[Opening MATERIAL FOR THIS TASK section]

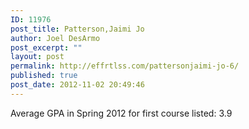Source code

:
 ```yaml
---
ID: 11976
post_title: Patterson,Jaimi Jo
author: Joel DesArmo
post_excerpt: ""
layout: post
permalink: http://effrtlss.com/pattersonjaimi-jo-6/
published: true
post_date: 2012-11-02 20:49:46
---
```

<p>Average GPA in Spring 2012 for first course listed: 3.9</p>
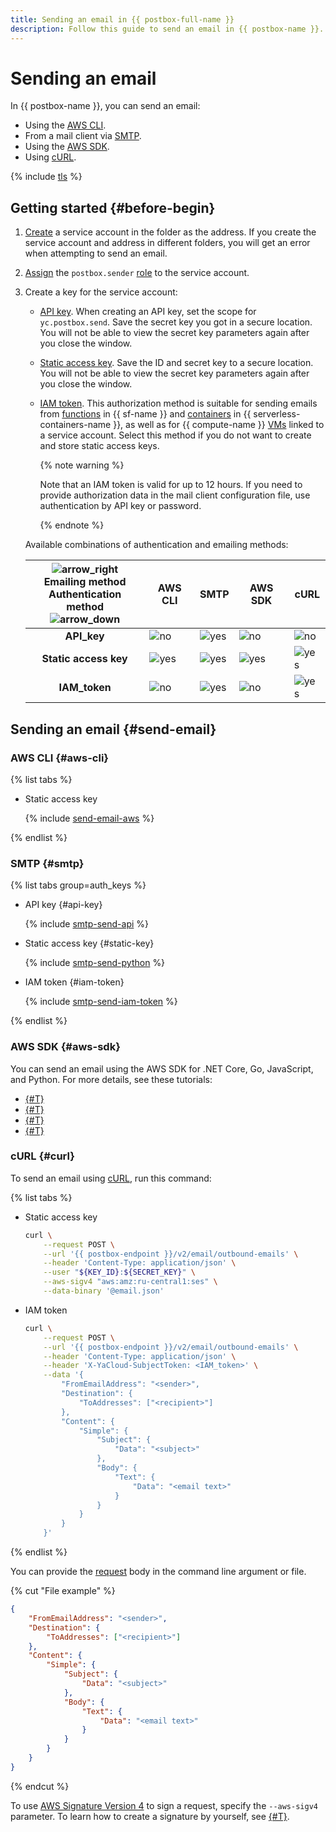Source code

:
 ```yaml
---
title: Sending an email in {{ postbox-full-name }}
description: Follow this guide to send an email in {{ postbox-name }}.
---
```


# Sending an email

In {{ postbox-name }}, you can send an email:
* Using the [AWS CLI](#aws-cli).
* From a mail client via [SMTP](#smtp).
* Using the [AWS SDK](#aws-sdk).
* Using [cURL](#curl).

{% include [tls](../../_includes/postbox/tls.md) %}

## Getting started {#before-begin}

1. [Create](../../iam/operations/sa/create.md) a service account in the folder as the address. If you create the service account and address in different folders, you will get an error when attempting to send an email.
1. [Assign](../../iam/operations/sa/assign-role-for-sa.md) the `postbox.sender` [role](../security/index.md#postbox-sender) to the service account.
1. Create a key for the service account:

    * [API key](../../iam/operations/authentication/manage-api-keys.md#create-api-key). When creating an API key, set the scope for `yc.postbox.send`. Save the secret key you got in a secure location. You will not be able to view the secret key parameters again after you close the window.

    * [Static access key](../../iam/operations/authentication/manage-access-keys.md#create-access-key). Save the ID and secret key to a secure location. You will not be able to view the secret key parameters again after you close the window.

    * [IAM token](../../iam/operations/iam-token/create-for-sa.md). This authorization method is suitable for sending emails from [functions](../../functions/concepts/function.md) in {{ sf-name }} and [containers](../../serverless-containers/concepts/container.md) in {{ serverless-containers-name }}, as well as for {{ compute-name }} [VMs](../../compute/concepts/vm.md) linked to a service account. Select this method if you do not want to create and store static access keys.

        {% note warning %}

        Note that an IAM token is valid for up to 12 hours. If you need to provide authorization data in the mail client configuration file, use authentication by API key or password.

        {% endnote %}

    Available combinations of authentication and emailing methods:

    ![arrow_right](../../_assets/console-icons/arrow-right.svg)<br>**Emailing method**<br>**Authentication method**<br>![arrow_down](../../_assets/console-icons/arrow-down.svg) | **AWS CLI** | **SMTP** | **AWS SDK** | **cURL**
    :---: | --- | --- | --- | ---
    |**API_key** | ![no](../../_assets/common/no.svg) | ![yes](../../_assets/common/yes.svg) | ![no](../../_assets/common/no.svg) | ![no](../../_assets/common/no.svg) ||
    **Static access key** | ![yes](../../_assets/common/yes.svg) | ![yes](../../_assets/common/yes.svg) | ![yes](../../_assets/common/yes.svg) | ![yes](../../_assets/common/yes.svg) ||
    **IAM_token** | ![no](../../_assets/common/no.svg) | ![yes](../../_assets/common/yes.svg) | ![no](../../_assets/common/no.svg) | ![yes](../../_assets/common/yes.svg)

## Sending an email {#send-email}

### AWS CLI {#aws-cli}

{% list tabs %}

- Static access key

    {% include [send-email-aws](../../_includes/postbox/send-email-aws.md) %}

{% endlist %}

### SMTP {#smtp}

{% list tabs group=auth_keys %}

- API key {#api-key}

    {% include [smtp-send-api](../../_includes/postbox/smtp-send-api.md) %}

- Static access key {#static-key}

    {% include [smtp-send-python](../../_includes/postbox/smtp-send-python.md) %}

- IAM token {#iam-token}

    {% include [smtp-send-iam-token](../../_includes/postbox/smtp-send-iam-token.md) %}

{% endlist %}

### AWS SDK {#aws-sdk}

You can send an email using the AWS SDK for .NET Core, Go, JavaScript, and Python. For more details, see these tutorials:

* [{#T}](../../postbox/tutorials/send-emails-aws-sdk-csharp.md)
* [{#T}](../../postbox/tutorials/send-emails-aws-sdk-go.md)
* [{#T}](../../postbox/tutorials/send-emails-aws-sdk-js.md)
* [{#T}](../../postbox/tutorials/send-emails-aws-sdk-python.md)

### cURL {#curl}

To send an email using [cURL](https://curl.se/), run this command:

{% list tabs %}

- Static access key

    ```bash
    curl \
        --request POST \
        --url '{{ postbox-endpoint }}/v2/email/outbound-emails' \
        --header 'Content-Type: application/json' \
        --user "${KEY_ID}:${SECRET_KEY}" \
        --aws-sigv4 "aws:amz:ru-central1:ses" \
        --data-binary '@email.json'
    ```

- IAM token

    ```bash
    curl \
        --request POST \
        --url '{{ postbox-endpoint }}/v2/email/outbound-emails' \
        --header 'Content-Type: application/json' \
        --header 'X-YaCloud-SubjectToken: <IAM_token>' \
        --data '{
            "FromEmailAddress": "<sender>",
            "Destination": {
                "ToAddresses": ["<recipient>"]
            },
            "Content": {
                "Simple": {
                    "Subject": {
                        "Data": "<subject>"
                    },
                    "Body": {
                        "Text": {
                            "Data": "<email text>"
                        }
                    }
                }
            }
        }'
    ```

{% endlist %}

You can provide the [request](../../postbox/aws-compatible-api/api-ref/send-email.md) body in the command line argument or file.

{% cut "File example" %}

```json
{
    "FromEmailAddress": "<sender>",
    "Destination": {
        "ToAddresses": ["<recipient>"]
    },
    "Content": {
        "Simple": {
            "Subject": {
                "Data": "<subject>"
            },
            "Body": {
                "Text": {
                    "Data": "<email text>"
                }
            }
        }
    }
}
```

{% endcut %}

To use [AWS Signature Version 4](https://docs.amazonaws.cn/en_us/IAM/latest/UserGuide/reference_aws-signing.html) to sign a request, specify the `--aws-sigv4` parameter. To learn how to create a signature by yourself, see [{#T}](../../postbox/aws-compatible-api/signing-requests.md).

[Closing MATERIAL FOR THIS TASK section]
[Opening MATERIAL FOR THIS TASK section]

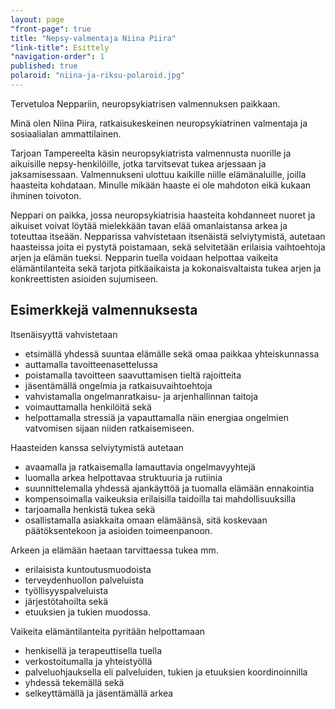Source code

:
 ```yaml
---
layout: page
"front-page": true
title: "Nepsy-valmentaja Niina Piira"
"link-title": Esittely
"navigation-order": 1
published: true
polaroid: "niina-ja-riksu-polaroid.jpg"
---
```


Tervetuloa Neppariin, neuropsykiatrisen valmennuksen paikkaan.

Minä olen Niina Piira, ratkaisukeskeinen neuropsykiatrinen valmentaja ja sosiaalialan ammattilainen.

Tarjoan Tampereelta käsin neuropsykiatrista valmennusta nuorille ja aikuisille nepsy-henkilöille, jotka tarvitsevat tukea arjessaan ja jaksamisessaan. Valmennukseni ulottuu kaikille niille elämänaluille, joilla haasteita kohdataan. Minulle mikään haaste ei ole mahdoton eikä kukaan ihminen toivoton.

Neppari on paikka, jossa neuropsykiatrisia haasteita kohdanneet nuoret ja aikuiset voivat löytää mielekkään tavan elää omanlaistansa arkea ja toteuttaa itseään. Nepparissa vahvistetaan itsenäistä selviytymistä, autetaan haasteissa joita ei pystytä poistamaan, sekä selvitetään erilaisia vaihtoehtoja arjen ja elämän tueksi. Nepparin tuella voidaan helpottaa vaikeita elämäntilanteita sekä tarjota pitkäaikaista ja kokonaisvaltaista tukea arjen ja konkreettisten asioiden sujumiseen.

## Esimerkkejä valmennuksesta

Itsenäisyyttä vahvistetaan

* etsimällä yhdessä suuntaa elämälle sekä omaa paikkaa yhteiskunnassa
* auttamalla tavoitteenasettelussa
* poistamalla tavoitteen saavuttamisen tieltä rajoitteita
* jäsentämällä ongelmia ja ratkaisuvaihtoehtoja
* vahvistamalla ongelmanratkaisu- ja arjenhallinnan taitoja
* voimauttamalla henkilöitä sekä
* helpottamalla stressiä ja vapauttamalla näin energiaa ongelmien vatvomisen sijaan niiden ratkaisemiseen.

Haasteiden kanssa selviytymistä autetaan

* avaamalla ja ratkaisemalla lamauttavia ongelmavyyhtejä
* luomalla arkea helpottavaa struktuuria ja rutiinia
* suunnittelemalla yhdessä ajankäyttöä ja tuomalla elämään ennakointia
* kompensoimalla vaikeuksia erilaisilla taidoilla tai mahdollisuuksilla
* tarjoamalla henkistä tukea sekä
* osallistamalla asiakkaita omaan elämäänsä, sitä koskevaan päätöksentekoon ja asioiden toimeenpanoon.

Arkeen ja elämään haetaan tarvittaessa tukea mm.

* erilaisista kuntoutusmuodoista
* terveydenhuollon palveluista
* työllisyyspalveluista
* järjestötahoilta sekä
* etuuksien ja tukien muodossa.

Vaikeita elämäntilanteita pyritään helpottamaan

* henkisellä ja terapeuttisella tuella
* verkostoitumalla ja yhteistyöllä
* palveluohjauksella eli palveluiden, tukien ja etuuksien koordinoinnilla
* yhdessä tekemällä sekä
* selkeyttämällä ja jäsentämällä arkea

[Closing MATERIAL FOR THIS TASK section]
[Opening MATERIAL FOR THIS TASK section]

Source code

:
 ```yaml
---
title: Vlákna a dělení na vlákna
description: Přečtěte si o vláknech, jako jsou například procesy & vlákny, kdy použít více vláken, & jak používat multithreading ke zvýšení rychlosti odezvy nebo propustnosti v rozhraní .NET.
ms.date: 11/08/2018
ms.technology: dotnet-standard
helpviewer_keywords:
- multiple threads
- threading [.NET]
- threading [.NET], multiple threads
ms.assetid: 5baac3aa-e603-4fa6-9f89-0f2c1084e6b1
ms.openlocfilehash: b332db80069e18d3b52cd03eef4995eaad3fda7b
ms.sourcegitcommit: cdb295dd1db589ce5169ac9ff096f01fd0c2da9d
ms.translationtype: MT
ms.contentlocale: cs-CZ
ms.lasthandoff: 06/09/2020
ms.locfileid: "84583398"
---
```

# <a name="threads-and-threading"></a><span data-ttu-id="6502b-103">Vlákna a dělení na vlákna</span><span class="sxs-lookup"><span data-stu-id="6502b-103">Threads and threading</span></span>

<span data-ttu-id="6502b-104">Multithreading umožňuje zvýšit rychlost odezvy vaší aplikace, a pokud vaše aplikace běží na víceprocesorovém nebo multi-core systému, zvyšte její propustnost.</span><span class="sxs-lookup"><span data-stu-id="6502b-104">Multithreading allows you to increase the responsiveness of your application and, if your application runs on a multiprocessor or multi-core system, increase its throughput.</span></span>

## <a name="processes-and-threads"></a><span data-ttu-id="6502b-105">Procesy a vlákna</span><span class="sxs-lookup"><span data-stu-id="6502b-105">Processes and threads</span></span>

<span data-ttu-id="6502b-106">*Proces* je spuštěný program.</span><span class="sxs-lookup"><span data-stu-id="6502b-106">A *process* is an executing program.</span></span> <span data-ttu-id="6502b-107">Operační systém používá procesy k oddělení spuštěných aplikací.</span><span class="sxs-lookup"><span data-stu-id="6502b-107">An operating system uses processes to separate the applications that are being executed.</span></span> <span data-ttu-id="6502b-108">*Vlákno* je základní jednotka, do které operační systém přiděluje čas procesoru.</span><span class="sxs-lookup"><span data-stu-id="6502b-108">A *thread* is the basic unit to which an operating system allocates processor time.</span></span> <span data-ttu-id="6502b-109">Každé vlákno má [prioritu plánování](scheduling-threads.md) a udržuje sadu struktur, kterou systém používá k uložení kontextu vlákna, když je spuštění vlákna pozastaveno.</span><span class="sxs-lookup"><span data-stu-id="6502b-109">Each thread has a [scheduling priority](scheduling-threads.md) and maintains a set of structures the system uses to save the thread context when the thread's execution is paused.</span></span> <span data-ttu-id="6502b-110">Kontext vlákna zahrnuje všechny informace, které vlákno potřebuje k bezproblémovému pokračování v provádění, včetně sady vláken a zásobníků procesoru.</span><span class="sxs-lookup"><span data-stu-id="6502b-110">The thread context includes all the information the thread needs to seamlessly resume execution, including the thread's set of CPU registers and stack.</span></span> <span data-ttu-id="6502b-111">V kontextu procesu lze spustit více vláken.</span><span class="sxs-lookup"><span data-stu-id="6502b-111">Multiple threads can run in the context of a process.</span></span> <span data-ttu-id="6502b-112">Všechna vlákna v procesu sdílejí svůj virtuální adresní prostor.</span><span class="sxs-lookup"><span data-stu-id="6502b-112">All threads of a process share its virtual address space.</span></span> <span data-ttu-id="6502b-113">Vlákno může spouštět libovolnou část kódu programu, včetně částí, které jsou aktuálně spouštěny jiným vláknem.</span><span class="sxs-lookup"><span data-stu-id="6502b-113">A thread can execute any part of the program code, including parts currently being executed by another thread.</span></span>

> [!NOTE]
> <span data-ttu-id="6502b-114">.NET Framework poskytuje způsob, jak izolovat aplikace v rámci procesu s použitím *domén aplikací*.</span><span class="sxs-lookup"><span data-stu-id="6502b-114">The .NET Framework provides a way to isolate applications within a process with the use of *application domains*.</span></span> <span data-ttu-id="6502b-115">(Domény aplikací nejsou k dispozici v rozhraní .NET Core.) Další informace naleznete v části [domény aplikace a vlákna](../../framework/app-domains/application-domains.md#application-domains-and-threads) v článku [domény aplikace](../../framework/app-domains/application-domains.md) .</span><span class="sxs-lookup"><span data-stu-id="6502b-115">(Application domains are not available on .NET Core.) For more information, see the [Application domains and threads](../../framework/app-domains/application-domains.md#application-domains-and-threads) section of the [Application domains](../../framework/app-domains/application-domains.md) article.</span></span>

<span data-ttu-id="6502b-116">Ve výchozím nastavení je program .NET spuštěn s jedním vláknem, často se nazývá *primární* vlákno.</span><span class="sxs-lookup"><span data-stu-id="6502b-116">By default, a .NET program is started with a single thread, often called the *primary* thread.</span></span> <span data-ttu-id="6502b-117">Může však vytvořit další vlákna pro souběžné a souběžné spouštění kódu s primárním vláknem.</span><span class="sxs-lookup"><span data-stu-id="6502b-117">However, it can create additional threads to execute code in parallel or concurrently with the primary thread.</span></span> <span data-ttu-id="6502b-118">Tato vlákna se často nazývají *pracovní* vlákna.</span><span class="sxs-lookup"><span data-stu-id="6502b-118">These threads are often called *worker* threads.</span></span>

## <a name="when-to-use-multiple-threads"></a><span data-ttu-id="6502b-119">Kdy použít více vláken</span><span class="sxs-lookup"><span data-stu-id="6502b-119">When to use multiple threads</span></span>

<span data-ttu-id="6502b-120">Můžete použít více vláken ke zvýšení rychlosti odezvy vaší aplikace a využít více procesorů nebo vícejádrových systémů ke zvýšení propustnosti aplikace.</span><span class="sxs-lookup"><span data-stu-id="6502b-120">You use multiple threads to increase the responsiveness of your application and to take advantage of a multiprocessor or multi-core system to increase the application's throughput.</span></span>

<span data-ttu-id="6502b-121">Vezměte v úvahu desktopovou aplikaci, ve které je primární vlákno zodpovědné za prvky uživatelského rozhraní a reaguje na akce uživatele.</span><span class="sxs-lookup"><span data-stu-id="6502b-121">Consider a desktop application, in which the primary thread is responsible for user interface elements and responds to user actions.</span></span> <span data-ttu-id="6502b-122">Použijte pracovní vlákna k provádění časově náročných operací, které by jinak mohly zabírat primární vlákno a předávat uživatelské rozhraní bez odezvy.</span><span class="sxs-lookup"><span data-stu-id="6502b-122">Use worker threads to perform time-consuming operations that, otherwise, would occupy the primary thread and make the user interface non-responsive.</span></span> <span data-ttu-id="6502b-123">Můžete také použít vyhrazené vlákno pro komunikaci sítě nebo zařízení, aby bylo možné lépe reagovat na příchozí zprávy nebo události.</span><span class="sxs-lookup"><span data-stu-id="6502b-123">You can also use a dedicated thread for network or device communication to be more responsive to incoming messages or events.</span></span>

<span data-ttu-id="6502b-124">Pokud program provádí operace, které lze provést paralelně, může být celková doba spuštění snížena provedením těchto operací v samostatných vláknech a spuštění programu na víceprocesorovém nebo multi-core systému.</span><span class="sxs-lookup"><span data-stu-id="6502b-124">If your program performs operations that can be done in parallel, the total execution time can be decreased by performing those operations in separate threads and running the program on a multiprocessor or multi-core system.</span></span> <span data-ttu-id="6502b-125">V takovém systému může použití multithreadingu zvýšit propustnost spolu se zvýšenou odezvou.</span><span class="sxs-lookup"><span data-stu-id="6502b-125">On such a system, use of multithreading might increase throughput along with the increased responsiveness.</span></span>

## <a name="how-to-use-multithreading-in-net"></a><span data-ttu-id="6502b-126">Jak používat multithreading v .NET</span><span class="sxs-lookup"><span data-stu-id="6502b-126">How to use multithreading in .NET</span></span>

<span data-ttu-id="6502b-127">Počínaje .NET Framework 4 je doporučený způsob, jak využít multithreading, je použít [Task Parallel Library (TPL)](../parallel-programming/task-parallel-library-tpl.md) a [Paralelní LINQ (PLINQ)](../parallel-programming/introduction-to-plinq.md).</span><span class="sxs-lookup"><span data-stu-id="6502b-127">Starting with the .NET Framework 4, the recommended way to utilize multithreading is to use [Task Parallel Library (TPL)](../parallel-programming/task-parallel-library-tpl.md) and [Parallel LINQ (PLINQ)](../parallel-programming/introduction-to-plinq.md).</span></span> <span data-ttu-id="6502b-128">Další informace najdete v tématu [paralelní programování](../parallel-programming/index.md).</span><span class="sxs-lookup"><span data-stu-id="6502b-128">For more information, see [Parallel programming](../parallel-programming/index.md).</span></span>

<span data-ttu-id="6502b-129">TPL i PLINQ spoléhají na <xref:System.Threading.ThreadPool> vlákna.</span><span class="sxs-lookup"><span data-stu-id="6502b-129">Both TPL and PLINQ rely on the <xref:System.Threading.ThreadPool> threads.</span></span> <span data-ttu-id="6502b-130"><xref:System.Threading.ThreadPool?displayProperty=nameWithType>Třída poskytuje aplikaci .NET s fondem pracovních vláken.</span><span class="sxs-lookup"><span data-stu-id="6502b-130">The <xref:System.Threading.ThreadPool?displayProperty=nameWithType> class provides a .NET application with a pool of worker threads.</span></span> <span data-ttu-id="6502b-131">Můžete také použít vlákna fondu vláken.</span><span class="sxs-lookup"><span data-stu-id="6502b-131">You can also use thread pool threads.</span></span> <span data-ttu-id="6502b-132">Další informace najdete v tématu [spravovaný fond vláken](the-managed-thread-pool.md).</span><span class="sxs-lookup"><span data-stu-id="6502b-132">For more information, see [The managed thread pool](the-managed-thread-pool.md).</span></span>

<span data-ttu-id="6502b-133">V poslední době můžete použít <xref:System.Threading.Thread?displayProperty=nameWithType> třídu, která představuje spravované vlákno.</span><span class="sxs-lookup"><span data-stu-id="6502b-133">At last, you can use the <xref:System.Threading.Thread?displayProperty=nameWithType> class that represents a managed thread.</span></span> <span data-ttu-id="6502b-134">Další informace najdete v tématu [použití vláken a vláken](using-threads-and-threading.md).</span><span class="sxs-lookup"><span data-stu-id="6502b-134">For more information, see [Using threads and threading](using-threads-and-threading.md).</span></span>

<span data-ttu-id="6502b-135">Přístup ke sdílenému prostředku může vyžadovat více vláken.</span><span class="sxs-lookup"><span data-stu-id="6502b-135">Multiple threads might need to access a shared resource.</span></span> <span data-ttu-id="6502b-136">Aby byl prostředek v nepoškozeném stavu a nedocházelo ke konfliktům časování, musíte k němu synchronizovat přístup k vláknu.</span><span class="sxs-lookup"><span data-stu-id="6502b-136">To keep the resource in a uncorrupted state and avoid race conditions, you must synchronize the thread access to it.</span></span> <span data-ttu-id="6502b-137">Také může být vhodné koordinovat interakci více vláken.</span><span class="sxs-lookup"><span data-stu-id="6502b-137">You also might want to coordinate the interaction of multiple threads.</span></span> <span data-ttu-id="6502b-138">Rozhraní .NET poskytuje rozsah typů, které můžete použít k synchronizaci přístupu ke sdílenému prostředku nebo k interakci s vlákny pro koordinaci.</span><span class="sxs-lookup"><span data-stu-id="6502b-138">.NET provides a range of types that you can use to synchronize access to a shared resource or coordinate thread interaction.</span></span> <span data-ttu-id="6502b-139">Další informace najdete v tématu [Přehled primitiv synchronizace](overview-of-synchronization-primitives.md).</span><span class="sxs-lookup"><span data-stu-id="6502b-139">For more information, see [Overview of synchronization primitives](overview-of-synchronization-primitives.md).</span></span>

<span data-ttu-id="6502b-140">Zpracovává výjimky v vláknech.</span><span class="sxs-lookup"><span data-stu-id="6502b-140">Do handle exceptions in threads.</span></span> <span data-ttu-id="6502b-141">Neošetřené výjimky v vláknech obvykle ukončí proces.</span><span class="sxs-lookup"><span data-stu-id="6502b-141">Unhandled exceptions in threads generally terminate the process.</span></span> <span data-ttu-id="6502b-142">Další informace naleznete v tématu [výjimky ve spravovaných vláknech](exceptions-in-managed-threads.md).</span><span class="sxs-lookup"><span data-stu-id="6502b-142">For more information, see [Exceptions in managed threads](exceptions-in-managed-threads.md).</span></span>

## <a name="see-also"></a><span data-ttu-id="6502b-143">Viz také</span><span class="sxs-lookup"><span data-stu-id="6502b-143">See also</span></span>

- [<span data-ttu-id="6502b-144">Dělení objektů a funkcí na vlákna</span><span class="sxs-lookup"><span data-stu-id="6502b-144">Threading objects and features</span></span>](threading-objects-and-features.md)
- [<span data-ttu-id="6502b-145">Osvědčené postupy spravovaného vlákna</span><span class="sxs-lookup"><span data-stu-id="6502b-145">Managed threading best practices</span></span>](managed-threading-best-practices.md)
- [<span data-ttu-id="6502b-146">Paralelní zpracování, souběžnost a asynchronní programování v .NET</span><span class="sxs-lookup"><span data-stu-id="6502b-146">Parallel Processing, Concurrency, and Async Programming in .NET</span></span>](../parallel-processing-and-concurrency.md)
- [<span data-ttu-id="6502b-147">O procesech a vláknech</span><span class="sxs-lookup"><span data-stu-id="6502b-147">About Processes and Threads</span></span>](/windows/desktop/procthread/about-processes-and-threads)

[Closing MATERIAL FOR THIS TASK section]

Whenever a line above has the word "ToAddresses" in it, copy that line.

                "ToAddresses": ["<recipient>"]
        "ToAddresses": ["<recipient>"]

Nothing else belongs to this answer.